The setting of The Divine Wind is the town of Broome, Australia during to World War Two. The plot follows the life of Hartley, the son of a pearling master, his love for Mitsy, a Japanese woman and his mixed feelings about the circumstances.An important strength of the novel is that everything is portrayed so realistically. At one point I even thought that it was a true story because of the detail that everything was described in; it seemed to have been written by someone who really had experienced it all.The town of Broome is described in detail, everything from the style of the houses to the way the harbour smelled.
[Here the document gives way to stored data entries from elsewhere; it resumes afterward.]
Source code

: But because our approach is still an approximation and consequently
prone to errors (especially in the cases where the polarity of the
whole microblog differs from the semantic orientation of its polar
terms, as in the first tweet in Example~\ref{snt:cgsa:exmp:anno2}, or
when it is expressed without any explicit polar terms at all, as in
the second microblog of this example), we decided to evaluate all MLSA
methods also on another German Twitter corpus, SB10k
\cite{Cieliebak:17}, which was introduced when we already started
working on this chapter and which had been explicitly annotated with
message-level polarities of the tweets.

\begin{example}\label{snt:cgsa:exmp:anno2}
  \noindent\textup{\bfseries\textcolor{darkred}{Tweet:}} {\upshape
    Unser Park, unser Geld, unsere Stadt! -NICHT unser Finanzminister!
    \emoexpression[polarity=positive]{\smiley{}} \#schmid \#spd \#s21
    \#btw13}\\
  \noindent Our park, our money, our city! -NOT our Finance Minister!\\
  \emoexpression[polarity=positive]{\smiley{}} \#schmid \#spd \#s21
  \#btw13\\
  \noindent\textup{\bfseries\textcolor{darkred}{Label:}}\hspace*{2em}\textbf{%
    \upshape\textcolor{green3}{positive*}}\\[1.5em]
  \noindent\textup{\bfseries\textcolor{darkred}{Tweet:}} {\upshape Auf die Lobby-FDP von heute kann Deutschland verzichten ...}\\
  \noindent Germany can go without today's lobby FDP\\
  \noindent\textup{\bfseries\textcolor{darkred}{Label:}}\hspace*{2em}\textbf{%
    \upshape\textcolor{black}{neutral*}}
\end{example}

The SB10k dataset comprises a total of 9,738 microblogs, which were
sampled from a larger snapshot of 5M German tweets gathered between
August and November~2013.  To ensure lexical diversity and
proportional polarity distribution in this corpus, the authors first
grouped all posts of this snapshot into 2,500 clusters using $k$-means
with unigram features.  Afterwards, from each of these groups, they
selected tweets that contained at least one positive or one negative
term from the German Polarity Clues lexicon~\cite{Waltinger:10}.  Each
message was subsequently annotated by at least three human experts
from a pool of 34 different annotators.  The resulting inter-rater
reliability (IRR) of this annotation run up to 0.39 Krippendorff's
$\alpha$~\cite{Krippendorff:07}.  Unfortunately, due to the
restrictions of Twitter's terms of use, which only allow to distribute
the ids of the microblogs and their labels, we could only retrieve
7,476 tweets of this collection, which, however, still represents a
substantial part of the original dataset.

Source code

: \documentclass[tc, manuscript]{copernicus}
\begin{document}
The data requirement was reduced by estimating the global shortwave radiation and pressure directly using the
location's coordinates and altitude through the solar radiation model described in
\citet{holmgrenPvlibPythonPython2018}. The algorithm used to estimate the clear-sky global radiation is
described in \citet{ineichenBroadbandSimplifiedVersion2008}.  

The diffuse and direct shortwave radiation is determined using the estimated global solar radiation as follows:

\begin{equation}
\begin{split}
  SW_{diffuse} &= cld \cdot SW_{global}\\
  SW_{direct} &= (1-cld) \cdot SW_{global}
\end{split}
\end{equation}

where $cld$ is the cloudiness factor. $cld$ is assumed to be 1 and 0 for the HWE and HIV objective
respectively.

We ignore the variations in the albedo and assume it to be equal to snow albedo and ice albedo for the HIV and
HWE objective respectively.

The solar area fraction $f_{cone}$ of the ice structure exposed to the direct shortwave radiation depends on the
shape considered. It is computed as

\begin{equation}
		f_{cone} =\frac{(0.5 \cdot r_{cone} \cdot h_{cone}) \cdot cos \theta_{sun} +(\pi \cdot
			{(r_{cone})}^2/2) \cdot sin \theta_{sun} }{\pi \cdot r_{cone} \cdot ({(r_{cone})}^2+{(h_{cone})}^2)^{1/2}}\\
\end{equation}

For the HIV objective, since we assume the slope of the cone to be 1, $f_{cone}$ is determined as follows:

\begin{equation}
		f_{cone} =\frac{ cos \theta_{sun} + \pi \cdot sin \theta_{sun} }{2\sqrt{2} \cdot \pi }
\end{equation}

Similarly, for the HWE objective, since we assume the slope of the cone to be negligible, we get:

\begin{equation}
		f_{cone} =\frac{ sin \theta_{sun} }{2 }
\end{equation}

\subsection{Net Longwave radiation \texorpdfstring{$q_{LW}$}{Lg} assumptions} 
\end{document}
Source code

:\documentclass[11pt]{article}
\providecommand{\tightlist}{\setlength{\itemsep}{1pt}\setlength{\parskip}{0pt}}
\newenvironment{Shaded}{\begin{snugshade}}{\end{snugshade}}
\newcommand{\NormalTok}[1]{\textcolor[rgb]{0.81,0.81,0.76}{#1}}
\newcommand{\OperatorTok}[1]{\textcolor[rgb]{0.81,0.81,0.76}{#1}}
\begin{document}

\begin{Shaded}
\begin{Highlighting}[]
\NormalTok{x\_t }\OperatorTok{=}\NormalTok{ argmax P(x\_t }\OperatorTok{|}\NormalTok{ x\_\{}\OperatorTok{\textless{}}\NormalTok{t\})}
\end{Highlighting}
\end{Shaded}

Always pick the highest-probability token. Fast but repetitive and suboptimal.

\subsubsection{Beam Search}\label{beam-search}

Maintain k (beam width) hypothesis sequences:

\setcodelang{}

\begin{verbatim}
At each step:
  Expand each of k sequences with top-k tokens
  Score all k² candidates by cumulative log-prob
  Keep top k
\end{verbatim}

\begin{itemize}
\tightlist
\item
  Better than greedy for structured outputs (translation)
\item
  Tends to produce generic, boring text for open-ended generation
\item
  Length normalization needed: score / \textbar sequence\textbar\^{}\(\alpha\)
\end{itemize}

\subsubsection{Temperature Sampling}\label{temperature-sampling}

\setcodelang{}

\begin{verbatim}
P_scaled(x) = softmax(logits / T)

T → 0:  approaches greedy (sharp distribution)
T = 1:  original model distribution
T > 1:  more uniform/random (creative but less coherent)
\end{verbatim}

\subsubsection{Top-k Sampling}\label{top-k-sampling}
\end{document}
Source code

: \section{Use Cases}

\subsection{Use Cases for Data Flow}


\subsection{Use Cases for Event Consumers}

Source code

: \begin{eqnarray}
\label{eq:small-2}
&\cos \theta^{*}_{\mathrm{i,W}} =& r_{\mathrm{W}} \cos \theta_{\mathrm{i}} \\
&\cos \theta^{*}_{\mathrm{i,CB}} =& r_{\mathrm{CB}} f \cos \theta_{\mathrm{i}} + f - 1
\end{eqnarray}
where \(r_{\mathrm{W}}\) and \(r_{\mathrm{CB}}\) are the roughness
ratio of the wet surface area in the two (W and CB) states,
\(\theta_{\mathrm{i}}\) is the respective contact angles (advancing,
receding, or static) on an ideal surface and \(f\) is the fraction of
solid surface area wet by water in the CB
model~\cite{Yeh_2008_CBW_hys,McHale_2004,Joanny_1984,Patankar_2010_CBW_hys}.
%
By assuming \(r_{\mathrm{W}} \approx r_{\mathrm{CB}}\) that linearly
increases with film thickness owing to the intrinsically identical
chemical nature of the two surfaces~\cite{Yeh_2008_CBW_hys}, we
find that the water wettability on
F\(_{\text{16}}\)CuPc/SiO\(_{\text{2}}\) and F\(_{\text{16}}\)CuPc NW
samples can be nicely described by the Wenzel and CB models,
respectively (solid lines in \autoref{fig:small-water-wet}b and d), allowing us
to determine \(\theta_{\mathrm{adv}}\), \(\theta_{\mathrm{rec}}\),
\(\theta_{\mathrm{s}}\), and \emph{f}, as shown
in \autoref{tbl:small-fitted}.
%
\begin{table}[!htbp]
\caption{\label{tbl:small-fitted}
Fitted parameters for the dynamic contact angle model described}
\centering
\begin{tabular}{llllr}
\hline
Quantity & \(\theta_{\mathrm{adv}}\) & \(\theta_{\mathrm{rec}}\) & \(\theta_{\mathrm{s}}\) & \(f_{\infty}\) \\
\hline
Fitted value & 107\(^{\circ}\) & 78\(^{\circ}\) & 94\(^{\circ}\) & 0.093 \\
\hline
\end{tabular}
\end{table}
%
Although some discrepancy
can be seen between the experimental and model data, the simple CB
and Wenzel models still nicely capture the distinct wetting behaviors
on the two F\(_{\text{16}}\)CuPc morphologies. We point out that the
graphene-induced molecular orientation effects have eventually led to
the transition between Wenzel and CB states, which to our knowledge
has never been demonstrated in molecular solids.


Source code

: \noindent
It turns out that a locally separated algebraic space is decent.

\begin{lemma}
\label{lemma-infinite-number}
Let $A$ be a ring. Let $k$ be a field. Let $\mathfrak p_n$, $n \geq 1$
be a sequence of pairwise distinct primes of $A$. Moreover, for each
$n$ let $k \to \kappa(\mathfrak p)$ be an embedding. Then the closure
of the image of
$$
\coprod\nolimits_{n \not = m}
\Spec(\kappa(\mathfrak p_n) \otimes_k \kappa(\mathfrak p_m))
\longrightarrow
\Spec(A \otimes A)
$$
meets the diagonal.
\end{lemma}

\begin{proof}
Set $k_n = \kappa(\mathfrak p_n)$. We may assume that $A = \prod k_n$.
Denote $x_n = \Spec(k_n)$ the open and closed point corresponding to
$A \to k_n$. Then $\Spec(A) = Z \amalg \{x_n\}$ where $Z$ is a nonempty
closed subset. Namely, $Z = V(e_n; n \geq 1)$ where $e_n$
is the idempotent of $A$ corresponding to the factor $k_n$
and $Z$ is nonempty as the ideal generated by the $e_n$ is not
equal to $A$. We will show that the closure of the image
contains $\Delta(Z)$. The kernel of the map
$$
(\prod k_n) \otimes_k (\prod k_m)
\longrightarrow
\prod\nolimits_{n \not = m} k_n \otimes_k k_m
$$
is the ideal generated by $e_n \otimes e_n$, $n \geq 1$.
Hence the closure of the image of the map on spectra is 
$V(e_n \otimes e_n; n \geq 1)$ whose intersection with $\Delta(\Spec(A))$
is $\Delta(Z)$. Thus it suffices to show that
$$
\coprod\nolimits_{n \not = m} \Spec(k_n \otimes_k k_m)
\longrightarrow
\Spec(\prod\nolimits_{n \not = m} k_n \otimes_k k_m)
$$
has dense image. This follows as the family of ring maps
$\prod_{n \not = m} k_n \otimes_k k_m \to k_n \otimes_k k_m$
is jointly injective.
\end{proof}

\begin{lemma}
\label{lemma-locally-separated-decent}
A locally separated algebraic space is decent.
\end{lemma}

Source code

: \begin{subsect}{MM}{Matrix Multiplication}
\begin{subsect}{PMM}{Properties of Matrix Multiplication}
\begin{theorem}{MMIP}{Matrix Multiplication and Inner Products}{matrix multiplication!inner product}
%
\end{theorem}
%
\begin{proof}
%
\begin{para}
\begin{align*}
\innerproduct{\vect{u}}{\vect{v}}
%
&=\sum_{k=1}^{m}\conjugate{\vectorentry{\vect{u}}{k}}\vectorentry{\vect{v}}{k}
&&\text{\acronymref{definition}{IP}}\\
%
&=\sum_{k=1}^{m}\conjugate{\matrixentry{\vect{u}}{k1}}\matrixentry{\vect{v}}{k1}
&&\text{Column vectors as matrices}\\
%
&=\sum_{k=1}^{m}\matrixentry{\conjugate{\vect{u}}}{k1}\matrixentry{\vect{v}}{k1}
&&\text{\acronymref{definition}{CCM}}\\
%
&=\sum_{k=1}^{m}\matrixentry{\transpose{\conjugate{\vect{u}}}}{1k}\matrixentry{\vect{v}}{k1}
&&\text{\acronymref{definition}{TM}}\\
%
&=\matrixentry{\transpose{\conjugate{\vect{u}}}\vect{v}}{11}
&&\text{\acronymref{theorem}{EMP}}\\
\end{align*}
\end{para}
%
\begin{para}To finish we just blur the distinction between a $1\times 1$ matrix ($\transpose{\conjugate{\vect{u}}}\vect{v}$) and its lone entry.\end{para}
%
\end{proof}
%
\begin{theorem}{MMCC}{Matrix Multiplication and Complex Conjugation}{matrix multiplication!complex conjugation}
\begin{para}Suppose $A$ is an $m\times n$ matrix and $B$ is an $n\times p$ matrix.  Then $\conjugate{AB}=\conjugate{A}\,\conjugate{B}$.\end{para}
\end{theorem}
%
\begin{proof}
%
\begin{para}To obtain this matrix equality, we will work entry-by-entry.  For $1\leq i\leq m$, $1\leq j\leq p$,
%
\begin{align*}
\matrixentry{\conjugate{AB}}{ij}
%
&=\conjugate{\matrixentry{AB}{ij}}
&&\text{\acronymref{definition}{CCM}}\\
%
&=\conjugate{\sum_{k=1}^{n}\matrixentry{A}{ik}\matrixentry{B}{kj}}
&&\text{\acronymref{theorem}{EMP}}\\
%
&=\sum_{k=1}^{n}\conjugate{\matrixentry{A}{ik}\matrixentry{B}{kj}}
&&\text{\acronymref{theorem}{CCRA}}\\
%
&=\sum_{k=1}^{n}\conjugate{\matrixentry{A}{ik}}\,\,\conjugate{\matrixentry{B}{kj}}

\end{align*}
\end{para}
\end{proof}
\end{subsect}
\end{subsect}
I found The Divine Wind different from other novels I have read because it includes the good and the bad in everything, rather than forcing things, people or events to be simply either good or bad.The characters definitely weren't stereotypes, and none of the main characters were "goodies" or "baddies". They were all shown as imperfect people who reacted in human ways to everyhting that happened. Even the main character, Hartley, had so many different facets to his personality, which were revealed over time.The theme of prejudice was important to this novel, because although Hartley loved Mitsy, there were times when he almost hated her "Japaneseness". Prejudice against the aborigines was also explored.The plot of The Divine Wind was a little unclear, and it did not seem to have a distinct storyline. However, this also made the novel more realistic, by avoiding excessive dramticism and adding unnecessary twists or suspense just for the sake of entertainment.This is a beautifully written novel, but it may not satisfy readers who are looking for thrilling and exciting war plots. I recommend this to everyone else.

Australia's Pearl Harbour

The Divine Wind tells the story of Australia's own Pearl Harbour, namely the bombing of Broome in World War Two. The cast of characters is ripe for a dramatic climax - and Disher, better known for his crime thrillers,underplays it nicely. Take an established Japanese pearling community, who have lived in Australia longer than most regional town residents in the 1930s, Aboriginal stockmen, young men preparing themselves for love or war, young women struggling with tradition, and a town on the doorstep of the war 's south-east Asian front, and mix well. The result is an engaging tale designed for teenage readers and, as often the case, refreshing for adults looking for simplicity and substance.The story starts methodically enough, portraying the young days of Hartley and his sister Alice, and their friends Mitsy and Jamie. The intensity of their destinies builds like the war itself until the final third of the book which begins: "It was an odd, edgy time. Chance was in the air in late 1941. All the world was breathless, and Broome was wound as tight as a spring."The tension is palpable on many fronts - sexually, militarily, racially, communally and within Hartley's own family. Indeed, the differences between his seagoing father and Anglo-indoors mother could almost portray a fundamental tension in Australian society between nature and culture. One can read a lot into this simple story because it has these many rich, diverse layers - no wonder it is studied in the formative educational years.Finally, the "divine wind" arrives, the winds of change, flight, pain, pleasure, heroism, cowardice, vocation and intertwined traditions. My favourite image from this book is the full-moon Festival of the Lanterns, in which Mitsy and her mother Sadako cast forth a model boat loaded with a miniature lantern, flower petals and bundled food, to honour their dead father and husband, Zeke: "And he glided, glided, glided, all the way out through Entrance Point, helped by Mitsy and Sadako, who beat tiny hammers against tiny bells and sang him sweetly to heaven."Garry Disher has completed a wonderful portrayal of Broome at a pivotal time in the maturing of a nation and its multicultural community.